• _Task objective_
Could you restate every record below word for word?

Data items
******************************
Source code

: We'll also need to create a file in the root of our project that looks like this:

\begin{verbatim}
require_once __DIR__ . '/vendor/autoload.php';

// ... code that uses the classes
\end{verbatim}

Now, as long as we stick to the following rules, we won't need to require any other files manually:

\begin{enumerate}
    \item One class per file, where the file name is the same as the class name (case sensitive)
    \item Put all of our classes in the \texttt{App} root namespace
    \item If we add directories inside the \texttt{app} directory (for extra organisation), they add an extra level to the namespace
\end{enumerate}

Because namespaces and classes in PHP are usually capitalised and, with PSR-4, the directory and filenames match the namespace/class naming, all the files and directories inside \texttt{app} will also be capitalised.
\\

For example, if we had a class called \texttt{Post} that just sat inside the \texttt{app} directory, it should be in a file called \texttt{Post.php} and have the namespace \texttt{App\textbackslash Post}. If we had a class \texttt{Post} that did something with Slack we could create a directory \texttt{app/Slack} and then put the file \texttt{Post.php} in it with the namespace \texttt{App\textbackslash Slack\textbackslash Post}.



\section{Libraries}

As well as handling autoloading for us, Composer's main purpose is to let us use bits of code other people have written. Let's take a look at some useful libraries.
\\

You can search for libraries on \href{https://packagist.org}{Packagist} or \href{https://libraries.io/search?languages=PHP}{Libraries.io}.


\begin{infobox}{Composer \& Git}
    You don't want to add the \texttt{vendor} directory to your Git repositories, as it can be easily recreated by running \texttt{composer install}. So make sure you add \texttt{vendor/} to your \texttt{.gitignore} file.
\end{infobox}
******************************
• _Written response_
Source code

: We'll also need to create a file in the root of our project that looks like this:

\begin{verbatim}
require_once __DIR__ . '/vendor/autoload.php';

// ... code that uses the classes
\end{verbatim}

Now, as long as we stick to the following rules, we won't need to require any other files manually:

\begin{enumerate}
    \item One class per file, where the file name is the same as the class name (case sensitive)
    \item Put all of our classes in the \texttt{App} root namespace
    \item If we add directories inside the \texttt{app} directory (for extra organisation), they add an extra level to the namespace
\end{enumerate}

Because namespaces and classes in PHP are usually capitalised and, with PSR-4, the directory and filenames match the namespace/class naming, all the files and directories inside \texttt{app} will also be capitalised.
\\

For example, if we had a class called \texttt{Post} that just sat inside the \texttt{app} directory, it should be in a file called \texttt{Post.php} and have the namespace \texttt{App\textbackslash Post}. If we had a class \texttt{Post} that did something with Slack we could create a directory \texttt{app/Slack} and then put the file \texttt{Post.php} in it with the namespace \texttt{App\textbackslash Slack\textbackslash Post}.



\section{Libraries}

As well as handling autoloading for us, Composer's main purpose is to let us use bits of code other people have written. Let's take a look at some useful libraries.
\\

You can search for libraries on \href{https://packagist.org}{Packagist} or \href{https://libraries.io/search?languages=PHP}{Libraries.io}.


\begin{infobox}{Composer \& Git}
    You don't want to add the \texttt{vendor} directory to your Git repositories, as it can be easily recreated by running \texttt{composer install}. So make sure you add \texttt{vendor/} to your \texttt{.gitignore} file.
\end{infobox}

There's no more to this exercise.